===== Exercise inputs =====

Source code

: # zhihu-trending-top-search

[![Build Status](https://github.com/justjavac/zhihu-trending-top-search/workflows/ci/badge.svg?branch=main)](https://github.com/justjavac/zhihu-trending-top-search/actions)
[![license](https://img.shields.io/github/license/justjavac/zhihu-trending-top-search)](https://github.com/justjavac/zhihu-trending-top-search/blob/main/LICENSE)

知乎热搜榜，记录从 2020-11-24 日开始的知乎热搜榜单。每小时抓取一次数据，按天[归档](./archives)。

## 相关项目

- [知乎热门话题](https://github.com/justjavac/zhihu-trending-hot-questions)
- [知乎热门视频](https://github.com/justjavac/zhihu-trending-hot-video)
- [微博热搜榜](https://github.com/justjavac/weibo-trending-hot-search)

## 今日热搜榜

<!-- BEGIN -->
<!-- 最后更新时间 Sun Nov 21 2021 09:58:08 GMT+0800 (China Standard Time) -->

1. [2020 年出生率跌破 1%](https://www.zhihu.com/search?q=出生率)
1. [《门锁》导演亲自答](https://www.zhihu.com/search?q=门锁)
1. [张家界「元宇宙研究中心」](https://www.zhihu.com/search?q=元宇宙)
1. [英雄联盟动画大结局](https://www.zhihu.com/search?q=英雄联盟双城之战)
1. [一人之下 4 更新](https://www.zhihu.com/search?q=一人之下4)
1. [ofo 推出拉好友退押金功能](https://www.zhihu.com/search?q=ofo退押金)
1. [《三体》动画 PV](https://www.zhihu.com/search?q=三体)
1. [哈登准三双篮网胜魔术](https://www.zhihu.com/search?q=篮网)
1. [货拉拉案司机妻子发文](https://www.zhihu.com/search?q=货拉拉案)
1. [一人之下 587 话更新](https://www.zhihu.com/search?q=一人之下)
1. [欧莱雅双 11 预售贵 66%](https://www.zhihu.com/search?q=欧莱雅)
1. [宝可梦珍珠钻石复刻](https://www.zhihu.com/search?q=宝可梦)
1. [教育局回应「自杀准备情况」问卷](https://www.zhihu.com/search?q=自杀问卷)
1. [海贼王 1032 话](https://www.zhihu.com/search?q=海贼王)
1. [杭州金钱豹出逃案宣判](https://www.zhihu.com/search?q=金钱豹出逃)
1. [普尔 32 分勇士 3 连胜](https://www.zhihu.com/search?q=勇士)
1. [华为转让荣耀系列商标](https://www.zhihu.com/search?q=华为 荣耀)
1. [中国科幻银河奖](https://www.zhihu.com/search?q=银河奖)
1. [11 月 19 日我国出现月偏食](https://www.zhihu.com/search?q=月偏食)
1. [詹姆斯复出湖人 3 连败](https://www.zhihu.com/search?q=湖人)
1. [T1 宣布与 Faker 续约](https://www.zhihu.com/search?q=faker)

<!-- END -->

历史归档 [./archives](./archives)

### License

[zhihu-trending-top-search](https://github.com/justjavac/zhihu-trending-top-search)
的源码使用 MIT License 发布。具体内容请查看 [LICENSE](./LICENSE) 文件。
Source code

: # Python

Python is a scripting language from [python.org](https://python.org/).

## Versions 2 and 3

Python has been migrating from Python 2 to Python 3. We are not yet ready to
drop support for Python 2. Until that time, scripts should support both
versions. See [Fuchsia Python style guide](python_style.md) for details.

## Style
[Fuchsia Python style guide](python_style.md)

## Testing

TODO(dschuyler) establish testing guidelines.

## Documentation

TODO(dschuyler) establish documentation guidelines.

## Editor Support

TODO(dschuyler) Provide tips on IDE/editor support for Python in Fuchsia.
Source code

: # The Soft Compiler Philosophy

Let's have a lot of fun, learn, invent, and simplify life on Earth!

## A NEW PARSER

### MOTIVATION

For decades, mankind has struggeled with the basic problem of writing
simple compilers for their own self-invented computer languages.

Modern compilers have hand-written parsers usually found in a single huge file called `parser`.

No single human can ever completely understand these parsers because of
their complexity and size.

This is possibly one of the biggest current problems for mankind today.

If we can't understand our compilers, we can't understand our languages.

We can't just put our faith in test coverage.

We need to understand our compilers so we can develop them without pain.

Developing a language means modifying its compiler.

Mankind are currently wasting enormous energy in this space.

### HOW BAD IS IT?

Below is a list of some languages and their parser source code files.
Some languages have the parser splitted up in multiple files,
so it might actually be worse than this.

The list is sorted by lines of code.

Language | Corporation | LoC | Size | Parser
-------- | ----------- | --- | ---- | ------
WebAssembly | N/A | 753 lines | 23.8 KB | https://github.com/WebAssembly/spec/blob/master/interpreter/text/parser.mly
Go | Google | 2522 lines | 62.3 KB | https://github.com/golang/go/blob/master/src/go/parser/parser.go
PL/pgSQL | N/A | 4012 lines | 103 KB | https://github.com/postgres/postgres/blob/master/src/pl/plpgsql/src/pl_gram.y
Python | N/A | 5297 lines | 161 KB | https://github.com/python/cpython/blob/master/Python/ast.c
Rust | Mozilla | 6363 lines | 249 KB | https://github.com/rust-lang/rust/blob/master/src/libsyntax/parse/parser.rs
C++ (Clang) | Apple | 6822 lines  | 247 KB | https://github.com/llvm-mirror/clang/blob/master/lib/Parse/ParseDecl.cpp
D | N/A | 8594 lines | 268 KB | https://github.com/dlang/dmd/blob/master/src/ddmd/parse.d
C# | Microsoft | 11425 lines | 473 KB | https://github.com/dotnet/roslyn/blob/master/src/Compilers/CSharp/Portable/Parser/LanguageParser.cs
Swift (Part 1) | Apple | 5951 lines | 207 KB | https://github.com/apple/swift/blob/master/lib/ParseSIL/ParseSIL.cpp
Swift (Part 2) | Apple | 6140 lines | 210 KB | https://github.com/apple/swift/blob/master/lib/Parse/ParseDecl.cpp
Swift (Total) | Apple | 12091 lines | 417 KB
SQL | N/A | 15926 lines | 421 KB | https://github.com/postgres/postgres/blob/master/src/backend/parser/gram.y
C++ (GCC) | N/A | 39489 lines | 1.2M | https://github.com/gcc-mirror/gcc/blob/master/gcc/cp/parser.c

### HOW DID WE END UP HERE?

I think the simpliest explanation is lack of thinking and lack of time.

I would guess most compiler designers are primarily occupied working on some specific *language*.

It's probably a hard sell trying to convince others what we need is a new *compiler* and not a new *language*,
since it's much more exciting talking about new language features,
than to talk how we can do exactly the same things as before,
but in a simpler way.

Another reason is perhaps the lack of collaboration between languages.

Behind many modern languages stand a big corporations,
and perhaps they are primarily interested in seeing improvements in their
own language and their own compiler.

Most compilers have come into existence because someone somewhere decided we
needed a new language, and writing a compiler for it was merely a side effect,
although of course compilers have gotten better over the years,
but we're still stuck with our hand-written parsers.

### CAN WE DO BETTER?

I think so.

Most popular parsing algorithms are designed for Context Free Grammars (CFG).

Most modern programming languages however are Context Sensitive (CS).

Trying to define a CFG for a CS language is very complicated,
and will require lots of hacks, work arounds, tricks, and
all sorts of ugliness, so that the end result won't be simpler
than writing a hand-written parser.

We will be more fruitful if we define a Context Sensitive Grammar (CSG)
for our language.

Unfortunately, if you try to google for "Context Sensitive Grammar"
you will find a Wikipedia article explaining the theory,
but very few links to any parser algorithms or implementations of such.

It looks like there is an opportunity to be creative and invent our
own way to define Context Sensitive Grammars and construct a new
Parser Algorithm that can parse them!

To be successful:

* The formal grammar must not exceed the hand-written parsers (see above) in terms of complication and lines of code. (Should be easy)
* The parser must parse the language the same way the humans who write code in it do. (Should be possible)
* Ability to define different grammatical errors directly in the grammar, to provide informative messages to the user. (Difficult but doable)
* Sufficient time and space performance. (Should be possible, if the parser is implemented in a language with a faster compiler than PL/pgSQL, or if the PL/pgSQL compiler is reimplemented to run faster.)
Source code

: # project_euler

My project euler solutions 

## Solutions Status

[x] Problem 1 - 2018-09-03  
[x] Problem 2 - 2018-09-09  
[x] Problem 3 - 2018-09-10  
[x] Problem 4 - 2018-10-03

=====

Work item >>
Each line from the top of the data, up to and including the line that contains "1. [哈登准三双篮网胜魔术", should be set down exactly.

Finished task >>
Source code

: # zhihu-trending-top-search

[![Build Status](https://github.com/justjavac/zhihu-trending-top-search/workflows/ci/badge.svg?branch=main)](https://github.com/justjavac/zhihu-trending-top-search/actions)
[![license](https://img.shields.io/github/license/justjavac/zhihu-trending-top-search)](https://github.com/justjavac/zhihu-trending-top-search/blob/main/LICENSE)

知乎热搜榜，记录从 2020-11-24 日开始的知乎热搜榜单。每小时抓取一次数据，按天[归档](./archives)。

## 相关项目

- [知乎热门话题](https://github.com/justjavac/zhihu-trending-hot-questions)
- [知乎热门视频](https://github.com/justjavac/zhihu-trending-hot-video)
- [微博热搜榜](https://github.com/justjavac/weibo-trending-hot-search)

## 今日热搜榜

<!-- BEGIN -->
<!-- 最后更新时间 Sun Nov 21 2021 09:58:08 GMT+0800 (China Standard Time) -->

1. [2020 年出生率跌破 1%](https://www.zhihu.com/search?q=出生率)
1. [《门锁》导演亲自答](https://www.zhihu.com/search?q=门锁)
1. [张家界「元宇宙研究中心」](https://www.zhihu.com/search?q=元宇宙)
1. [英雄联盟动画大结局](https://www.zhihu.com/search?q=英雄联盟双城之战)
1. [一人之下 4 更新](https://www.zhihu.com/search?q=一人之下4)
1. [ofo 推出拉好友退押金功能](https://www.zhihu.com/search?q=ofo退押金)
1. [《三体》动画 PV](https://www.zhihu.com/search?q=三体)
1. [哈登准三双篮网胜魔术](https://www.zhihu.com/search?q=篮网)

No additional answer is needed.